Jowett, the stationmaster, carried his lantern out onto the platform and held
it up into the air. The snowflakes shown like iron filings in the beam of his
light, although there was really nothing there to touch. The fall of snow
exhilarated and refreshed him and drew him – full-souled, it seemed – out of
his carapace of worry and indigestion. The afternoon train was an hour late,
and the snow (whose whiteness seems to be a part of our dreams, since we take
it with us everywhere) came down with such open-handed velocity, such
swiftness, that it looked as if the village had severed itself from its context
on the planet and were pressing its roofs and steeples up into the air. The
remains of a box kite hung from the telephone wire overhead – a reminder of the
year’s versatility. ‘Oh, who put the overalls in Mrs.

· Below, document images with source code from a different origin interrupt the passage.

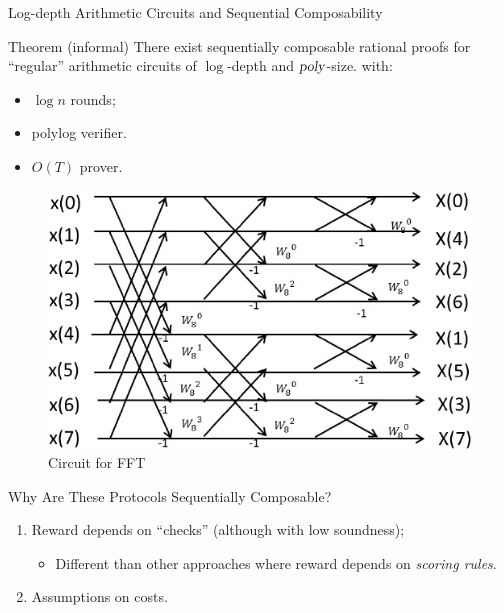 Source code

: \begin{frame}[t]{Log-depth Arithmetic Circuits and Sequential Composability}
\begin{block}{Theorem (informal)}
There exist sequentially composable rational proofs for ``regular'' arithmetic circuits of $\log$-depth and ${\textsl{poly}}$-size. with:
		\begin{itemize}
			\item $\log n$ rounds;
			\item polylog verifier.
			\item $O(T)$ prover.
		\end{itemize}
\end{block}

\begin{figure}
	\includegraphics[scale=0.36]{pics/fft.jpg}
	\caption{Circuit for FFT}
\end{figure}
\end{frame}

\begin{frame}{Why Are These Protocols Sequentially Composable?}
	\begin{enumerate}
		\item Reward depends on ``checks'' (although with low soundness);\pause
		\begin{itemize}
			\item Different than other approaches where reward depends on \textit{scoring rules}.
		\end{itemize}\pause
		\item Assumptions on costs.
	\end{enumerate}
\end{frame}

Murphy’s chowder?’ Mr.
Jowett sang loudly, although he knew that it was all wrong for the season, the
day and dignity of a station agent, the steward of the town’s true and ancient
boundary, its Gate of Hercules.”
The next
paragraph is even better, but I’ll quote only the first two sentences:
“Going
around the edge of the station he could see the lights of the Viaduct House,
where at the moment a lonely traveling salesman was bending down to kiss a
picture of a pretty girl in a mail-order catalogue. The kiss tasted faintly of
ink.”
The narrator
adds to the sense of collective sadness and wonder that hangs over the scene
and much of the novel, especially when he briefly shifts into the first-person
plural: “part of our dreams, since we take it with us everywhere.”